- Exercise materials -
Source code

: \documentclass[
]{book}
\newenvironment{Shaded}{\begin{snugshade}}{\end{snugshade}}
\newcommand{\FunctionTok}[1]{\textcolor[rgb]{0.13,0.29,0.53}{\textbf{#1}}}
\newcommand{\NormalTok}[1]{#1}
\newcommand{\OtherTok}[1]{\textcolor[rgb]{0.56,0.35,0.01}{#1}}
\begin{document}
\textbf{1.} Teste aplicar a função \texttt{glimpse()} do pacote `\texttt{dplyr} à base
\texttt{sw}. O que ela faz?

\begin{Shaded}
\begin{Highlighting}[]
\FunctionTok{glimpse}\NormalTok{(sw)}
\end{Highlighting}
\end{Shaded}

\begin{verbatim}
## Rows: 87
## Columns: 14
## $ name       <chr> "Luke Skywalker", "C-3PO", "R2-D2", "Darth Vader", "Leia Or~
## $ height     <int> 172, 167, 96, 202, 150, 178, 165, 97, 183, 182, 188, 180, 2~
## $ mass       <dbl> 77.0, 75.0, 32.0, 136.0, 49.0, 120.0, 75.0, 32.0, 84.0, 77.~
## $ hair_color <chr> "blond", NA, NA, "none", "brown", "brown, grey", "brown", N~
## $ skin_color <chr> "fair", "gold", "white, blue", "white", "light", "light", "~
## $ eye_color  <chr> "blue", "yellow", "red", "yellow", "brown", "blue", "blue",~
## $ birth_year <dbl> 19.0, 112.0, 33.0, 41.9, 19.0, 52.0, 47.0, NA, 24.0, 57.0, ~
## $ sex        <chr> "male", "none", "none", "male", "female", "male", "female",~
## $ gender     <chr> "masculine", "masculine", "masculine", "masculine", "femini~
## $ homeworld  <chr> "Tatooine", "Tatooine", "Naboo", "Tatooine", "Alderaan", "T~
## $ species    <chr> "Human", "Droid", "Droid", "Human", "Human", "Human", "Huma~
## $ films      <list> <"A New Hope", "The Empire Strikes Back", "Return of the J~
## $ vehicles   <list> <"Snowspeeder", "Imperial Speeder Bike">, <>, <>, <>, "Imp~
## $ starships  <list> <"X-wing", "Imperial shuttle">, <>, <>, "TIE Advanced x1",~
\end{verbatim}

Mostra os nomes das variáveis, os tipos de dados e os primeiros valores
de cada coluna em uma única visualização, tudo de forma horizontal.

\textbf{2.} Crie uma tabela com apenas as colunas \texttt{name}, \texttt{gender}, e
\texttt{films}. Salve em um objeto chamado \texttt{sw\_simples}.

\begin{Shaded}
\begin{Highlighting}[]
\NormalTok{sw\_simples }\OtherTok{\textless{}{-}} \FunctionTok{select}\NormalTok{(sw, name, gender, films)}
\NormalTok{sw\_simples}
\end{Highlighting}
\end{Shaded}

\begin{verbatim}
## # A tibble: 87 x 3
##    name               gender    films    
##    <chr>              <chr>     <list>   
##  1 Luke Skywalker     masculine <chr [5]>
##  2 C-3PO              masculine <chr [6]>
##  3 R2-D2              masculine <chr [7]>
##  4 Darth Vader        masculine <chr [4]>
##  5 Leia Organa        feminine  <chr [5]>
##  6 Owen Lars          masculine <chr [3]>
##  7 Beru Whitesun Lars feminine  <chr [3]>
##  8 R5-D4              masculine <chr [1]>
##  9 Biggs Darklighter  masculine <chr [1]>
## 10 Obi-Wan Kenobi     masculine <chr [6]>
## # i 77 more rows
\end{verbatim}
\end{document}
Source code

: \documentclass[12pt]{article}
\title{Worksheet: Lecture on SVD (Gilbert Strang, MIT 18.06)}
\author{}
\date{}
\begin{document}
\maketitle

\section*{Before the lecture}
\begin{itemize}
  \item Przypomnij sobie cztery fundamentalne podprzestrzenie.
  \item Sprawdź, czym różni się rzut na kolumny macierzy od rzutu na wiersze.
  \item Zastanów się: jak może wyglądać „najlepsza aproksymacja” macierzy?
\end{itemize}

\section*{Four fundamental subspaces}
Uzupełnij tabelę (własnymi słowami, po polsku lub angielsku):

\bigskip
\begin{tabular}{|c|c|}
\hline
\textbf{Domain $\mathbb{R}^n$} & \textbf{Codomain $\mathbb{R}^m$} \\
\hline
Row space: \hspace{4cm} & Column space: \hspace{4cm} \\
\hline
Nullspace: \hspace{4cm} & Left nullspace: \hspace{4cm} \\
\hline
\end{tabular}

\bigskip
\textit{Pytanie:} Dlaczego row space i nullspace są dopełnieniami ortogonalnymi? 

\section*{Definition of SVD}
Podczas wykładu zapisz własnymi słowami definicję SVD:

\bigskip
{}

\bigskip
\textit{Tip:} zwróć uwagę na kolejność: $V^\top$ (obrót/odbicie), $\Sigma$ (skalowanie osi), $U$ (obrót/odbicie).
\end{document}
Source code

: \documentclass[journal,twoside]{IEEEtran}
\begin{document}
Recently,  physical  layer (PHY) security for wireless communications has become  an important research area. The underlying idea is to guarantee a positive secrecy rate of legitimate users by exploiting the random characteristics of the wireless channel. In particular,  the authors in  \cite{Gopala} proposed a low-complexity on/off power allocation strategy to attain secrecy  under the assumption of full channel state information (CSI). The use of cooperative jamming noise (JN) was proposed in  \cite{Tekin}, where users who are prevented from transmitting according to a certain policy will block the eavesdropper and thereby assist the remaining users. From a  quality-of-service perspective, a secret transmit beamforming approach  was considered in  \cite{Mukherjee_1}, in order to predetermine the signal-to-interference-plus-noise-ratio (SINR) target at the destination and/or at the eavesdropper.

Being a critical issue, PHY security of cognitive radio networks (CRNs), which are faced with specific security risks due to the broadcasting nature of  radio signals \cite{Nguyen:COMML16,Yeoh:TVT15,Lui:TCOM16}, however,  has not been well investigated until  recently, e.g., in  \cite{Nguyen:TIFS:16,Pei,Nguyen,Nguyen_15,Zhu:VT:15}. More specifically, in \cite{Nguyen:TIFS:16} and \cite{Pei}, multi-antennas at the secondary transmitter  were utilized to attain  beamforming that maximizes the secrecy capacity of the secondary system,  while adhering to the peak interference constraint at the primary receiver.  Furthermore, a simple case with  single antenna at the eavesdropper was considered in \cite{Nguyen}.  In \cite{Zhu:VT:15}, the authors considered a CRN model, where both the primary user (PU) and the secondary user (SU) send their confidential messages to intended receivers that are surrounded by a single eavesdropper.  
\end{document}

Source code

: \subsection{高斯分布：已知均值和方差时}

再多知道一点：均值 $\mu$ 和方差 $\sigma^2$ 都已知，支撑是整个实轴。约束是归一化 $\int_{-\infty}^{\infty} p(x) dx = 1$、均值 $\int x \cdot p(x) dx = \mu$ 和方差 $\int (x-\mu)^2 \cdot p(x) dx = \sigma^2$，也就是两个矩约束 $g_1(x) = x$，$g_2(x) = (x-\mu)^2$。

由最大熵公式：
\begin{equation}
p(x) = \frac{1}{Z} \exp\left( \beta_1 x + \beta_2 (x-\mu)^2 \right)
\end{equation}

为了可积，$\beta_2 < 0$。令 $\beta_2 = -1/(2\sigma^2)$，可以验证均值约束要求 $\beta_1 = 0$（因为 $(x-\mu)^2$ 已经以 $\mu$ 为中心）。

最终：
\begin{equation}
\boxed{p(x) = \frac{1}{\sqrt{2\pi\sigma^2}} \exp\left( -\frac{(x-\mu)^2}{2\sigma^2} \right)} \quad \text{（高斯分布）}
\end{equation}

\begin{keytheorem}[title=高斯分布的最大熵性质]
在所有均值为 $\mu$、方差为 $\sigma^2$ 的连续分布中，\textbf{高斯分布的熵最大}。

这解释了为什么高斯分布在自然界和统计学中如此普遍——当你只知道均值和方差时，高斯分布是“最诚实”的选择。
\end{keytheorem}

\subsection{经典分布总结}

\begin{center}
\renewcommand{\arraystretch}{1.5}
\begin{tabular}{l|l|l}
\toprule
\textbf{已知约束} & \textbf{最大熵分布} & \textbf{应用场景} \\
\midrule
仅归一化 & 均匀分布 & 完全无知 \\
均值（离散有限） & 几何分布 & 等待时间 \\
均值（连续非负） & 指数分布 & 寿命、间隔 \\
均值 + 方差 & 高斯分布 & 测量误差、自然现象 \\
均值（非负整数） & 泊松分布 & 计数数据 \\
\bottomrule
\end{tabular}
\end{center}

- Task objective -
From the data above, report how many lines include the string "Leia". The number alone will do.

- Response -
2